Si sarebbe tentati di ravvisare un sainte-beuvismo ante litteram, in questa scelta di spiegare un pensiero, considerando anzitutto la vita del suo autore. Decisione che quando non sia surrettizia o truccata, appare tutt’altro che riprovevole e tanto meno inconsueta, se solo si pensa alla civiltà letteraria greca e latina, dove ogni biografia conteneva una certa concezione della filosofia; ma soprattutto scientificamente legittima; anzi commendevole. Un tale metodo d’indagine permetterebbe infatti tanto d’evitare la doppia ignominia d’una sterile erudizione e d’una falsa familiarità, quanto di restituire ad un autore – si dirà con Gilles Deleuze – «un po’ di quella gioia, di quella forza, di quella vita politica e di amore che lui ha saputo donare, inventare». Benché non sempre possibile, la biografia filosofica, nel suo mirare a facilitare la comprensione di una certa persona in quanto filosofo, sarebbe insomma «una buona cosa» – com’ebbe ad affermare, con sinteticità anglosassone, James Conant, ragionando lustri fa dei rapporti fra filosofia e biografia, e come ora conferma il volume, a cura di Giuseppe D’Anna e Gianluca Garelli, “Filosofie dell’età moderna”, appena pubblicato da Einaudi. Opera a più voci che introduce alle vicende della modernità filosofica europea, prendendo le mosse dalle istanze che ne ispirano le origini umanistico-rinascimentali, per concludersi con una disamina delle tendenze speculative che animarono l’“età di Goethe”, attraverso una distesa illustrazione degli autori e dei concetti più rilevanti, senza omettere di presentare e postillare, di ciascun filosofo, i testi più significativi. Sì che il lettore si trova ad essere coadiuvato, nel suo studio, dal «candore prospettico del commento»: da uno splanamento giudizioso, che non cede mai alle didascaliche semplificazioni dell’assistenzialismo pedagogico, da cui si smarca anche con la determinazione di spazi tanto sobri quanto essenziali di riflessione teoretica.

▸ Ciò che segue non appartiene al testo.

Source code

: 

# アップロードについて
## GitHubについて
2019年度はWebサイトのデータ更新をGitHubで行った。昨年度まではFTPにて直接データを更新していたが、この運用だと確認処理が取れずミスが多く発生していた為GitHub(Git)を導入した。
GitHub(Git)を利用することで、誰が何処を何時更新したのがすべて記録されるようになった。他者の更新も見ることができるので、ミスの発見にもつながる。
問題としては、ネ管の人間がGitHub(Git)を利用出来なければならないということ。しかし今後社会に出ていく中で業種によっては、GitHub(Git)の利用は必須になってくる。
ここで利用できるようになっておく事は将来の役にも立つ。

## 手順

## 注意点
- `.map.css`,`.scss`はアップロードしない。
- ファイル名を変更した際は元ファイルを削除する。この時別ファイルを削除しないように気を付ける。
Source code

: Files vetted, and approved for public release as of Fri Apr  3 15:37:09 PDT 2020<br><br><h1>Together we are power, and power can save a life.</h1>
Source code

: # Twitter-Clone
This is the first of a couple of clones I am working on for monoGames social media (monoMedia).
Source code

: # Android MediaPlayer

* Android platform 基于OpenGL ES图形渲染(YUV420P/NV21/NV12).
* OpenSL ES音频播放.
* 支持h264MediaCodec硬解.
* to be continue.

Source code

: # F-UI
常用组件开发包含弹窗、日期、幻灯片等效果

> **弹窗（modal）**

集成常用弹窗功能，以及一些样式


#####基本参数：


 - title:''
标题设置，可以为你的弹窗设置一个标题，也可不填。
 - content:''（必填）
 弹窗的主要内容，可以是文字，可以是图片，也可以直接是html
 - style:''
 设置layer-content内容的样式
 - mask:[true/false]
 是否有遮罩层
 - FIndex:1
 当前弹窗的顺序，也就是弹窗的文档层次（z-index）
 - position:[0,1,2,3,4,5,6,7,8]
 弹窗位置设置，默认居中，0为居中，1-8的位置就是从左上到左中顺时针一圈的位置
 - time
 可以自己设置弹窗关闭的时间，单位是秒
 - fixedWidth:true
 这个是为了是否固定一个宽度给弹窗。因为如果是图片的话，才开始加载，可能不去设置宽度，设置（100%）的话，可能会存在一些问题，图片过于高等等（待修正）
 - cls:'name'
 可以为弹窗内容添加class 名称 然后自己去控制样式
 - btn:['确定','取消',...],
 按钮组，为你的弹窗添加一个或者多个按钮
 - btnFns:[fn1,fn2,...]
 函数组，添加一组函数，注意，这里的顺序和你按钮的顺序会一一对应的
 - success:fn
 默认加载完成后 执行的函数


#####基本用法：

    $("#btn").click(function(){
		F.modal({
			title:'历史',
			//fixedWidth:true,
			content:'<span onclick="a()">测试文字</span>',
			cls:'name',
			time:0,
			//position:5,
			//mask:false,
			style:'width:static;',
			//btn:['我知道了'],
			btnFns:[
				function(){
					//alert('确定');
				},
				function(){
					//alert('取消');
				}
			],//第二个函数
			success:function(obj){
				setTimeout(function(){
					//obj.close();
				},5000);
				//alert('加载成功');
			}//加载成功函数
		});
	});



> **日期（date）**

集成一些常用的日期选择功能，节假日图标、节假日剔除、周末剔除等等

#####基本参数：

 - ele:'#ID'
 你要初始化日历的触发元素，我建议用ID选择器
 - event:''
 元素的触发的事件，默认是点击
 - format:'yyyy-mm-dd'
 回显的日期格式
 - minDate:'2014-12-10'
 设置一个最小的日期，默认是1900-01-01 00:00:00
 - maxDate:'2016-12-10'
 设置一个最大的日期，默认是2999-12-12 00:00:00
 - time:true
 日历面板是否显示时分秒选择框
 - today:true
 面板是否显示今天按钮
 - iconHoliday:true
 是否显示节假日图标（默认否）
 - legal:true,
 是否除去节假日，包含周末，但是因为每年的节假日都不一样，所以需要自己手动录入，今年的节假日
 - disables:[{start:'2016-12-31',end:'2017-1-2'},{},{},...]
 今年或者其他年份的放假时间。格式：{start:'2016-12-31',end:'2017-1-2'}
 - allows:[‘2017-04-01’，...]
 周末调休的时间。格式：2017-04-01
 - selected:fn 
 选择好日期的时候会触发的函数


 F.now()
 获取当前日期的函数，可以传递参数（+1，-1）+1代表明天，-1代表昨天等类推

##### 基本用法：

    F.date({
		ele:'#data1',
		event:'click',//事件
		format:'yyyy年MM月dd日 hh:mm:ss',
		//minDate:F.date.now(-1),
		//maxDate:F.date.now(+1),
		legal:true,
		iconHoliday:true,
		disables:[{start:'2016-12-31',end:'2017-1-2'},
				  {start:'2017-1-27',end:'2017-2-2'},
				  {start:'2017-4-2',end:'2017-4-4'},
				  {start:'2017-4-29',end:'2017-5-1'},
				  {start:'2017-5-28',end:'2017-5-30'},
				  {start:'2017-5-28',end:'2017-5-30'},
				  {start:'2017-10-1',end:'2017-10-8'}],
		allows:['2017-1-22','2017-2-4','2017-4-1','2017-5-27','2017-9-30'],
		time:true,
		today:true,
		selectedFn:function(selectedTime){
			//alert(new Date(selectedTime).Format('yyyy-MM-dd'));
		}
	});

Tali si mostrano i profili biografici che suggellano ciascuna delle tre parti di cui si compone l’opera, e che non soltanto sembrano coincidere per più versi con un récit, nel solco d’una tradizione che muove da Diogene Laerzio e prosegue fino a Pierre Michon, ma pure, riversando l’opera ed il pensiero di un autore sulla vita, consentono di recuperare al termine “bio-grafia” un senso, conforme alla sua etimologia, che fa sì che l’Io si scopra essere soltanto un “Io di carta”. Dal momento che la “soggettività”, quale assisa dell’Età Moderna, si trova coinvolta in una serie di sopravvenienze, di accadimenti impreveduti che la conducono sempre più spesso altrove, nel «paese del mantello e dell’ombra»: decostruita, disunita, dirottata, senza sostegno, senz’appiglio. Una soggettività in congedo e in annuncio, nella quale si riflette il trascorrere dall’età classica, incline a preparare l’uomo a conoscere sé stesso, a quella moderna, preda della perturbante paura che l’uomo ispira al proprio Io.